1999’da Hacc’dan döndükten birkaç ay sonra, 90’lı yaşlarının başında (yaşlı) bir Mevlevî şeyhinin ABD’ye ilk kez geleceğini öğrendim. O, Kaliforniya’ya benim evimden sadece 50 mil uzaklıkta olan (bizim grubumuzdan başka) bir Mevlevî grup tarafından davet edilmiş İstanbul’dan gelen bir Mesnevîhan idi. Adı Şefik Can’dı: Farsça biliyordu ve Farsçadan Türkçeye Mevlânâ’nın çalışmalarının çevirisini yapan ve Türkiye’de iyi tanınan biriydi. Onunla tanıştım ve mânen ona râm oldum.
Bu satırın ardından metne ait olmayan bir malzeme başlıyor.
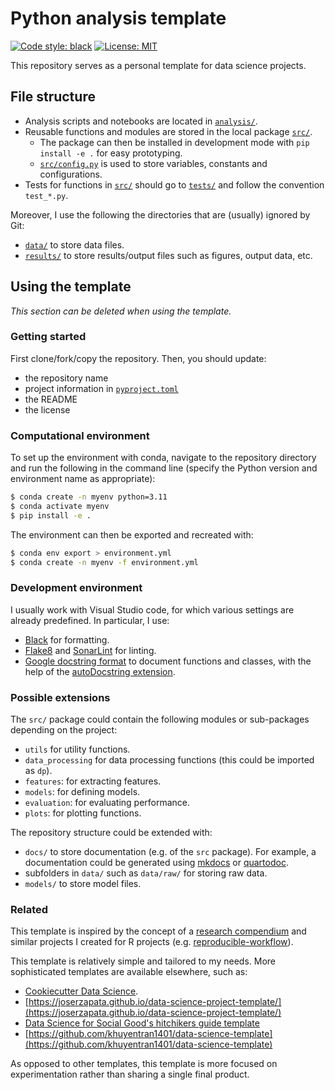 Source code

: # Python analysis template
[![Code style: black](https://img.shields.io/badge/code%20style-black-000000.svg)](https://github.com/psf/black)
[![License: MIT](https://img.shields.io/badge/License-MIT-yellow.svg)](https://opensource.org/licenses/MIT)

This repository serves as a personal template for data science projects.

## File structure

- Analysis scripts and notebooks are located in [`analysis/`](analysis/).
- Reusable functions and modules are stored in the local package [`src/`](src/).
  - The package can then be installed in development mode with `pip install -e .` for easy prototyping.
  - [`src/config.py`](src/config.py) is used to store variables, constants and configurations.
- Tests for functions in [`src/`](src/) should go to [`tests/`](tests/) and follow the convention `test_*.py`.

Moreover, I use the following the directories that are (usually) ignored by Git:

- [`data/`](data/) to store data files.
- [`results/`](results/) to store results/output files such as figures, output data, etc.

## Using the template
*This section can be deleted when using the template.*

### Getting started

First clone/fork/copy the repository.
Then, you should update:

- the repository name
- project information in [`pyproject.toml`](pyproject.toml)
- the README
- the license 

### Computational environment

To set up the environment with conda, navigate to the repository directory and run the following in the command line (specify the Python version and environment name as appropriate):

```bash
$ conda create -n myenv python=3.11
$ conda activate myenv
$ pip install -e .
```

The environment can then be exported and recreated with:

```bash
$ conda env export > environment.yml
$ conda create -n myenv -f environment.yml
```

### Development environment

I usually work with Visual Studio code, for which various settings are already predefined.
In particular, I use:

- [Black](https://black.readthedocs.io/en/stable/index.html) for formatting.
- [Flake8](https://flake8.pycqa.org/en/latest/) and [SonarLint](https://marketplace.visualstudio.com/items?itemName=SonarSource.sonarlint-vscode) for linting.
- [Google docstring format](https://sphinxcontrib-napoleon.readthedocs.io/en/latest/example_google.html) to document functions and classes, with the help of the [autoDocstring extension](https://marketplace.visualstudio.com/items?itemName=njpwerner.autodocstring). 

### Possible extensions

The `src/` package could contain the following modules or sub-packages depending on the project:

- `utils` for utility functions.
- `data_processing` for data processing functions (this could be imported as `dp`).
- `features`: for extracting features.
- `models`: for defining models.
- `evaluation`: for evaluating performance.
- `plots`: for plotting functions.

The repository structure could be extended with:

- `docs/` to store documentation (e.g. of the `src` package). For example, a documentation could be generated using [mkdocs](https://www.mkdocs.org/) or [quartodoc](https://machow.github.io/quartodoc/get-started/overview.html).
- subfolders in `data/` such as `data/raw/` for storing raw data.
- `models/` to store model files.

### Related

This template is inspired by the concept of a [research compendium](https://doi.org/10.1080/00031305.2017.1375986) and similar projects I created for R projects (e.g. [reproducible-workflow](https://github.com/ghurault/reproducible-workflow)).

This template is relatively simple and tailored to my needs.
More sophisticated templates are available elsewhere, such as:

- [Cookiecutter Data Science](https://github.com/drivendataorg/cookiecutter-data-science/).
- [https://joserzapata.github.io/data-science-project-template/](https://joserzapata.github.io/data-science-project-template/)
- [Data Science for Social Good's hitchikers guide template](https://github.com/dssg/hitchhikers-guide/tree/master/sources/curriculum/0_before_you_start/pipelines-and-project-workflow)
- [https://github.com/khuyentran1401/data-science-template](https://github.com/khuyentran1401/data-science-template)

As opposed to other templates, this template is more focused on experimentation rather than sharing a single final product.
ABD’ye geldikten kısa bir süre sonra hastalandı, hastaneye gitmek zorunda kaldı. Bir ameliyat geçirdi ve bundan sonra beş yıl daha yaşadı. Her gün onu ziyarete gidiyordum. Ona Mesnevî’den beyitler okuyordum. Batı tarzı fülütümle ona Mevlevî müzikleri çalıyordum. Sonra, Mevlevî tarikatına katılmak için ondan el aldım [bey’at]. El aldıktan sonra eve döndüm ve [bu bey’at yoluyla] yüzyıllar boyunca var olagelen Mevlevî Mesnevîhânlarıyla bağlantı kurmaktan derin bir mutluluk hissettim.